Jakarta, JaringBisnis. Meningkatnya ketegangan di Timur Tengah antara Iran dan Israel, telah memicu konflik, termasuk serangan rudal dan serangan udara. Ketidakstabilan geopolitik ini menimbulkan risiko terhadap pasar di Indonesia, yang diperburuk oleh potensi dampak kenaikan harga minyak hingga US$100 per barel, arus keluar modal, dan depresiasi Rupiah. Hal ini menjadi bahasan pada webinar bertajuk ‘Dampak Perang Iran – Israel Terhadap Pasar di Indonesia’ yang digelar oleh Sinarmas Sekuritas (SimInvest).
Menurut Head Of Fixed Income Research PT Sinarmas Sekuritas (SimInvest) Aryo Perbongso, Pemerintah dan Bank Indonesia menghadapi dilema dalam memilih antara kebijakan Pro-Pertumbuhan dan menstabilkan biaya fiskal untuk mengelola nilai Rupiah. “Mempertahankan BI rate di tengah tantangan-tantangan ini dapat memberikan sinyal dukungan terhadap pertumbuhan ekonomi namun dapat menyebabkan peningkatan biaya fiskal. Koordinasi komprehensif antara BI dan pemerintah sangat penting untuk menstabilkan nilai tukar Rupiah dan menerapkan kebijakan yang berorientasi pada pertumbuhan yang bersifat preemptive.”
“Penilaian kami, dengan melihat nilai tukar saat ini, kemungkinan besar BI rate masih dapat dipertahankan pada April 2024, mengingat siklus pembayaran dividen yang masih berjalan. Oleh karena itu, terdapat kekhawatiran bahwa kenaikan BI rate pada saat ini mungkin tidak akan memberikan efektivitas yang signifikan. Skenario yang memungkinkan bagi BI dan pemerintah untuk menstabilkan nilai Rupiah adalah dengan mempertahankan BI rate dan meningkatkan imbal hasil Surat Utang Negara (SBN). Dengan dipertahankannya BI rate berarti mendukung pertumbuhan ekonomi Indonesia dibandingkan dengan menaikkan suku bunga, meskipun hal ini dapat menyebabkan peningkatan biaya fiskal APBN karena imbal hasil SBN yang lebih tinggi,” pungkas Aryo.
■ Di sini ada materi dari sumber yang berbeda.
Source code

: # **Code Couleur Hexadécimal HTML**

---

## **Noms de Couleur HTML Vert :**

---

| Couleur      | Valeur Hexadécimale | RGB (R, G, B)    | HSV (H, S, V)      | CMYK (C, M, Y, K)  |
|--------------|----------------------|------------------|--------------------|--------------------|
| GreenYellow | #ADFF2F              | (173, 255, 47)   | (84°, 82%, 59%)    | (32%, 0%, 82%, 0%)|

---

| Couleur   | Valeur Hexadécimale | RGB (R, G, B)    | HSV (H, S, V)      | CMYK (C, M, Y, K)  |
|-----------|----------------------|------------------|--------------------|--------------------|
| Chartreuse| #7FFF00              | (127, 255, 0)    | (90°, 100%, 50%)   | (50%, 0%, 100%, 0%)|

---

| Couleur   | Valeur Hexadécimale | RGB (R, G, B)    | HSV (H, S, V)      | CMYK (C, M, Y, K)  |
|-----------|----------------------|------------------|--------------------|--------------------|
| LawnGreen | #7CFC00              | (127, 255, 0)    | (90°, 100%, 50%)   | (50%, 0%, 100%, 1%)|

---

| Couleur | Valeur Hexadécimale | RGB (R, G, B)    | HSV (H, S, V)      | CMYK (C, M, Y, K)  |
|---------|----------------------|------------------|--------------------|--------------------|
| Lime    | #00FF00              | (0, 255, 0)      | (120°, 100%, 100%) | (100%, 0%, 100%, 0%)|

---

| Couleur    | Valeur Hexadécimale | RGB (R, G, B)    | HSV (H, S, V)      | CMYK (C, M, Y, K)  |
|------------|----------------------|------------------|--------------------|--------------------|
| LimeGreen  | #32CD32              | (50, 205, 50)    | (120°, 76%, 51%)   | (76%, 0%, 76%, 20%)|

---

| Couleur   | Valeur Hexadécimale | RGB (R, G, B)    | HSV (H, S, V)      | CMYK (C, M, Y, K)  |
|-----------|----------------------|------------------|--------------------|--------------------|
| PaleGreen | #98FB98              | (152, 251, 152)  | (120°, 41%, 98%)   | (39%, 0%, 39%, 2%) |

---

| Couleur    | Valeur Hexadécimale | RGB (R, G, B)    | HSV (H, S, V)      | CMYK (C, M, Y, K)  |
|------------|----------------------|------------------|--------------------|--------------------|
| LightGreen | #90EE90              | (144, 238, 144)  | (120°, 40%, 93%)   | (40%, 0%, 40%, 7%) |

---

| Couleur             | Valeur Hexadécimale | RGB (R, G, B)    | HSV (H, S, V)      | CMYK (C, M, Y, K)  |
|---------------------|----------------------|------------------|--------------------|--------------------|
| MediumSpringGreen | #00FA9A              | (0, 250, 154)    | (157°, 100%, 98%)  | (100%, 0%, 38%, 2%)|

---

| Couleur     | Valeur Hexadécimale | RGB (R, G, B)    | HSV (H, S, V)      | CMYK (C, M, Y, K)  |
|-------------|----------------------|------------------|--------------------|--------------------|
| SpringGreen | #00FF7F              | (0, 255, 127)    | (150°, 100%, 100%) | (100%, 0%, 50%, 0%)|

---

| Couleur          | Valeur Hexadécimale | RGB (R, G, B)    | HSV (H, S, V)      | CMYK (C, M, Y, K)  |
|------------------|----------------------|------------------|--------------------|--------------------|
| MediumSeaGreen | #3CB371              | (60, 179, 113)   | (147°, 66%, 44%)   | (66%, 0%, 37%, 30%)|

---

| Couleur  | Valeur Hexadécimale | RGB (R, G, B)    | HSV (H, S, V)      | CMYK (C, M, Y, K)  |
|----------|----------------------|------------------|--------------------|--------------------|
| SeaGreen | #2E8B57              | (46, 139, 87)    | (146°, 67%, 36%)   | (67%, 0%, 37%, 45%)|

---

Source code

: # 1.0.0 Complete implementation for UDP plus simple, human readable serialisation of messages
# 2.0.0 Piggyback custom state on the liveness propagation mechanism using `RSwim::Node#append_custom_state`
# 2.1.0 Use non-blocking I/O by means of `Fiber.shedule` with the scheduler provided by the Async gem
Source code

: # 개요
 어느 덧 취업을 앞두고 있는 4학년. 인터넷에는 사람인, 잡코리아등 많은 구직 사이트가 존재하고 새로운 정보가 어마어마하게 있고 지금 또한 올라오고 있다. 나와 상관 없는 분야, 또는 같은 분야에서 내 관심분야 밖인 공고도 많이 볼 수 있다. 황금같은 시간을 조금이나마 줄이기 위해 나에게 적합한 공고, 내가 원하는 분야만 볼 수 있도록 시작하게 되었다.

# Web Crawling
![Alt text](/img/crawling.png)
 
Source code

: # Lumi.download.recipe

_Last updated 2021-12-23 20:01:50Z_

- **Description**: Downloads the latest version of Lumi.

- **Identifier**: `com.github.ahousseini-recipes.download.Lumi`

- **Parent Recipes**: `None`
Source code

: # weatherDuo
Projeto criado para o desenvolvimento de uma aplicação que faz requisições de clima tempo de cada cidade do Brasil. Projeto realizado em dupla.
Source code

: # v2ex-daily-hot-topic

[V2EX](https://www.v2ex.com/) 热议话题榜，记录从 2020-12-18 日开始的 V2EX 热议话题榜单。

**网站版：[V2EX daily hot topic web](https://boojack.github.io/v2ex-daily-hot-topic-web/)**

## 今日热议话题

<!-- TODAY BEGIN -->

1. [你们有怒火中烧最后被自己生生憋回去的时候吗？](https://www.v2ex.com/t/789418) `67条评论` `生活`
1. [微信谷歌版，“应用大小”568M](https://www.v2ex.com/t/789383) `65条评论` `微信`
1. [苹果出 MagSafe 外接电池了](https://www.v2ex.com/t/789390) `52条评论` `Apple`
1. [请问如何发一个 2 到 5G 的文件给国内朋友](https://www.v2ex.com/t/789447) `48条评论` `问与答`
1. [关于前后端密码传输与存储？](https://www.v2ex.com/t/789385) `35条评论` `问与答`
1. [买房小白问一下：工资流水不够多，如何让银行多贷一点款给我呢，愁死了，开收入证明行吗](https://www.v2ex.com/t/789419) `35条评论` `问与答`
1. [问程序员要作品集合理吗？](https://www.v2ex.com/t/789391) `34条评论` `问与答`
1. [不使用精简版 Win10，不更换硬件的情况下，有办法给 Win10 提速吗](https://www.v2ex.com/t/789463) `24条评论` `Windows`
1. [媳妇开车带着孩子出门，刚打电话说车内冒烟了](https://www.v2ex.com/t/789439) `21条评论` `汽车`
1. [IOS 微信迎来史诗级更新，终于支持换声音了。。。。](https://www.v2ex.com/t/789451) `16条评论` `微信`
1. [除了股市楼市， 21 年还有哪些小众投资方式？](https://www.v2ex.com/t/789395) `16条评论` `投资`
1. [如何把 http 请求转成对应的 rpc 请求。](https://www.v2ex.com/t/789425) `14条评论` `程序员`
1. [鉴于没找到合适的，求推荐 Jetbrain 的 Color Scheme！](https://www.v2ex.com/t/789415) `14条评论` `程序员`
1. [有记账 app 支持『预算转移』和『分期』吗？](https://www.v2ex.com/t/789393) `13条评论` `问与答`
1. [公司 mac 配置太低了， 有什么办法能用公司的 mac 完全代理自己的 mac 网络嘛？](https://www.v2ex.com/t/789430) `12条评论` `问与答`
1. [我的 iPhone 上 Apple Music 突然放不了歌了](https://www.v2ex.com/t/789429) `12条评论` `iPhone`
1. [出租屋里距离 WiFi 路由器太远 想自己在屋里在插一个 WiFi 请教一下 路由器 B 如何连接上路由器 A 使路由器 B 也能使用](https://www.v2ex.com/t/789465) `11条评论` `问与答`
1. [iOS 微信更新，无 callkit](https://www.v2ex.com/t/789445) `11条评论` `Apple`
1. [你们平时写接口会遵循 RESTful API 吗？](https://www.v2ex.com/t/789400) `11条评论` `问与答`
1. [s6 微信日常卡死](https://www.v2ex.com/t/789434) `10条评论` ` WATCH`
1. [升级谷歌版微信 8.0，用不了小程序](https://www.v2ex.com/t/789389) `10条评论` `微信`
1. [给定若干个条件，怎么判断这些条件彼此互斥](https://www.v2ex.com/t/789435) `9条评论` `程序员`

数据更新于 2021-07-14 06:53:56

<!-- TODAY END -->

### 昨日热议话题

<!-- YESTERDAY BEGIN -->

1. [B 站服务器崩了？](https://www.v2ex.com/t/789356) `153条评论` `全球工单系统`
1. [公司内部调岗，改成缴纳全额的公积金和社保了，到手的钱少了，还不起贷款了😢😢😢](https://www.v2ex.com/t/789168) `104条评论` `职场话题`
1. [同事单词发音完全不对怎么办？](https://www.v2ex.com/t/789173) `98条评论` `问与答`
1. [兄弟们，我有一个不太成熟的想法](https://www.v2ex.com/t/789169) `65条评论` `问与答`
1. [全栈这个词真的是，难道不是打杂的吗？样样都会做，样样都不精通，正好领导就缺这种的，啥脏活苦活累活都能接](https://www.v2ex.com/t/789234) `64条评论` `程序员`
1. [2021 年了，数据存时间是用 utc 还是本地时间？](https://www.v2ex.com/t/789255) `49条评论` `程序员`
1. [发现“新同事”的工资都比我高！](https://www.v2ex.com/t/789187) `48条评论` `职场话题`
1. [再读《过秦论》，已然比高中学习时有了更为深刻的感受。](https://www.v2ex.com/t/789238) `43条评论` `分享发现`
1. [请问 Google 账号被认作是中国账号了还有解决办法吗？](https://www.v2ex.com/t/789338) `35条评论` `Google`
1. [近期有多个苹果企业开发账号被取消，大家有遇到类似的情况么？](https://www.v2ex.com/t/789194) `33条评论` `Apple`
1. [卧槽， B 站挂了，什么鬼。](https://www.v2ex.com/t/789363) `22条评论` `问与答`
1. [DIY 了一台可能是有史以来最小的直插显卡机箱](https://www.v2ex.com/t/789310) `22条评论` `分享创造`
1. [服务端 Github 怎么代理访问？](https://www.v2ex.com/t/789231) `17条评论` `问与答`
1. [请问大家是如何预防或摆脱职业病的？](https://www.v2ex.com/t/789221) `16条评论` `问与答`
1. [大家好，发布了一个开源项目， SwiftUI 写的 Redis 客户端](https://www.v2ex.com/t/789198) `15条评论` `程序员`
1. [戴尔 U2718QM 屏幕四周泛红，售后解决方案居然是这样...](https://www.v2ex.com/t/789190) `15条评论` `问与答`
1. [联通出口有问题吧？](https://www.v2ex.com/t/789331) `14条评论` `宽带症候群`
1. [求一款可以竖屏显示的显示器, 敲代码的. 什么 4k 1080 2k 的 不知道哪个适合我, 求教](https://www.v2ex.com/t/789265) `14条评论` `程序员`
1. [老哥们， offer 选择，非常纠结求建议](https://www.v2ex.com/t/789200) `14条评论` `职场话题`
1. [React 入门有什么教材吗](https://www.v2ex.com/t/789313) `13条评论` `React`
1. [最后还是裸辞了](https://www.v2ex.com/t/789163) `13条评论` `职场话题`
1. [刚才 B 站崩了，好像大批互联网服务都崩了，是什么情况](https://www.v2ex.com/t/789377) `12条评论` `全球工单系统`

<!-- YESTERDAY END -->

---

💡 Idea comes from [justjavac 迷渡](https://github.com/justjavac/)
Sementara itu, Isfhan Helmy dari Sinarmas Sekuritas (SimInvest) memprediksi dampak eskalasi konflik timur Tengah TIDAK begitu berpengaruh secara langsung terhadap bursa saham Indonesia. “Menurut kami penurunan IHSG yang terjadi pada pembukaan perdagangan hari pertama pasca libur lebaran semata untuk memfaktorkan penurunan bursa saham AS sepanjang pekan libur lebaran. ”
“Kami melihat ini HANYA menjadi trend bearish sementara bagi IHSG, Dan justru sebaiknya merupakan peluang untuk masuk pada emiten-emiten berfundamental bagus. Kami menjagokan Indofood CBP – ICBP (BUY, TP Rp12,750, 26% potensi kenaikan, Sumber Alfaria – AMRT (BUY, TP Rp3,250, 16% potensi kenaikan), Mayora Indah – MYOR (BUY, TP Rp2,820, 21% potensi kenaikan). Untuk sektor perbankan kami menyukai Bank Mandiri – BMRI (BUY, TP Rp8,150, 22% potensi kenaikan), dan Bank Negara Indonesia (BUY, TP Rp6,475, 22% potensi kenaikan),” pungkas Isfhan.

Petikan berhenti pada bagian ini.